### PROBLEM DESCRIPTION
First find the line with "1. Layanan iki ora bisa digunakake" in the entries below, then set down exactly every line through the line with "## Owah-Owahan Layanan", that line included.

(Pictures paired with source code)
Start of Block
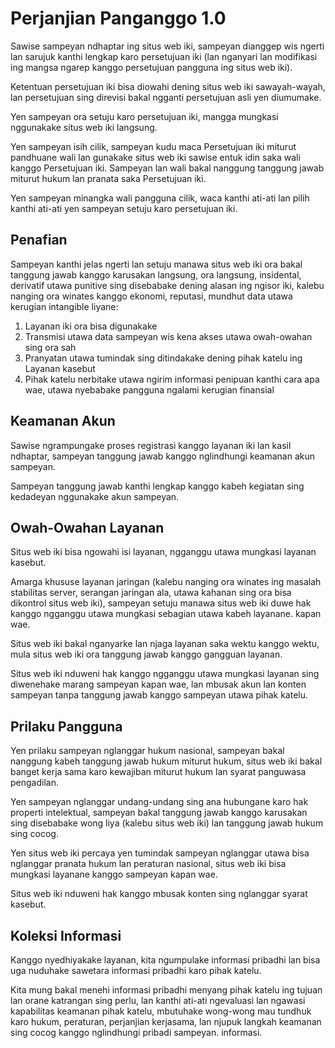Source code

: # Perjanjian Panganggo 1.0

Sawise sampeyan ndhaptar ing situs web iki, sampeyan dianggep wis ngerti lan sarujuk kanthi lengkap karo persetujuan iki (lan nganyari lan modifikasi ing mangsa ngarep kanggo persetujuan pangguna ing situs web iki).

Ketentuan persetujuan iki bisa diowahi dening situs web iki sawayah-wayah, lan persetujuan sing direvisi bakal ngganti persetujuan asli yen diumumake.

Yen sampeyan ora setuju karo persetujuan iki, mangga mungkasi nggunakake situs web iki langsung.

Yen sampeyan isih cilik, sampeyan kudu maca Persetujuan iki miturut pandhuane wali lan gunakake situs web iki sawise entuk idin saka wali kanggo Persetujuan iki. Sampeyan lan wali bakal nanggung tanggung jawab miturut hukum lan pranata saka Persetujuan iki.

Yen sampeyan minangka wali pangguna cilik, waca kanthi ati-ati lan pilih kanthi ati-ati yen sampeyan setuju karo persetujuan iki.

## Penafian

Sampeyan kanthi jelas ngerti lan setuju manawa situs web iki ora bakal tanggung jawab kanggo karusakan langsung, ora langsung, insidental, derivatif utawa punitive sing disebabake dening alasan ing ngisor iki, kalebu nanging ora winates kanggo ekonomi, reputasi, mundhut data utawa kerugian intangible liyane:

1. Layanan iki ora bisa digunakake
1. Transmisi utawa data sampeyan wis kena akses utawa owah-owahan sing ora sah
1. Pranyatan utawa tumindak sing ditindakake dening pihak katelu ing Layanan kasebut
1. Pihak katelu nerbitake utawa ngirim informasi penipuan kanthi cara apa wae, utawa nyebabake pangguna ngalami kerugian finansial

## Keamanan Akun

Sawise ngrampungake proses registrasi kanggo layanan iki lan kasil ndhaptar, sampeyan tanggung jawab kanggo nglindhungi keamanan akun sampeyan.

Sampeyan tanggung jawab kanthi lengkap kanggo kabeh kegiatan sing kedadeyan nggunakake akun sampeyan.

## Owah-Owahan Layanan

Situs web iki bisa ngowahi isi layanan, ngganggu utawa mungkasi layanan kasebut.

Amarga khususe layanan jaringan (kalebu nanging ora winates ing masalah stabilitas server, serangan jaringan ala, utawa kahanan sing ora bisa dikontrol situs web iki), sampeyan setuju manawa situs web iki duwe hak kanggo ngganggu utawa mungkasi sebagian utawa kabeh layanane. kapan wae.

Situs web iki bakal nganyarke lan njaga layanan saka wektu kanggo wektu, mula situs web iki ora tanggung jawab kanggo gangguan layanan.

Situs web iki nduweni hak kanggo ngganggu utawa mungkasi layanan sing diwenehake marang sampeyan kapan wae, lan mbusak akun lan konten sampeyan tanpa tanggung jawab kanggo sampeyan utawa pihak katelu.

## Prilaku Pangguna

Yen prilaku sampeyan nglanggar hukum nasional, sampeyan bakal nanggung kabeh tanggung jawab hukum miturut hukum, situs web iki bakal banget kerja sama karo kewajiban miturut hukum lan syarat panguwasa pengadilan.

Yen sampeyan nglanggar undang-undang sing ana hubungane karo hak properti intelektual, sampeyan bakal tanggung jawab kanggo karusakan sing disebabake wong liya (kalebu situs web iki) lan tanggung jawab hukum sing cocog.

Yen situs web iki percaya yen tumindak sampeyan nglanggar utawa bisa nglanggar pranata hukum lan peraturan nasional, situs web iki bisa mungkasi layanane kanggo sampeyan kapan wae.

Situs web iki nduweni hak kanggo mbusak konten sing nglanggar syarat kasebut.

## Koleksi Informasi

Kanggo nyedhiyakake layanan, kita ngumpulake informasi pribadhi lan bisa uga nuduhake sawetara informasi pribadhi karo pihak katelu.

Kita mung bakal menehi informasi pribadhi menyang pihak katelu ing tujuan lan orane katrangan sing perlu, lan kanthi ati-ati ngevaluasi lan ngawasi kapabilitas keamanan pihak katelu, mbutuhake wong-wong mau tundhuk karo hukum, peraturan, perjanjian kerjasama, lan njupuk langkah keamanan sing cocog kanggo nglindhungi pribadi sampeyan. informasi.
End of Block
### TASK SOLUTION
1. Layanan iki ora bisa digunakake
1. Transmisi utawa data sampeyan wis kena akses utawa owah-owahan sing ora sah
1. Pranyatan utawa tumindak sing ditindakake dening pihak katelu ing Layanan kasebut
1. Pihak katelu nerbitake utawa ngirim informasi penipuan kanthi cara apa wae, utawa nyebabake pangguna ngalami kerugian finansial

## Keamanan Akun

Sawise ngrampungake proses registrasi kanggo layanan iki lan kasil ndhaptar, sampeyan tanggung jawab kanggo nglindhungi keamanan akun sampeyan.

Sampeyan tanggung jawab kanthi lengkap kanggo kabeh kegiatan sing kedadeyan nggunakake akun sampeyan.

## Owah-Owahan Layanan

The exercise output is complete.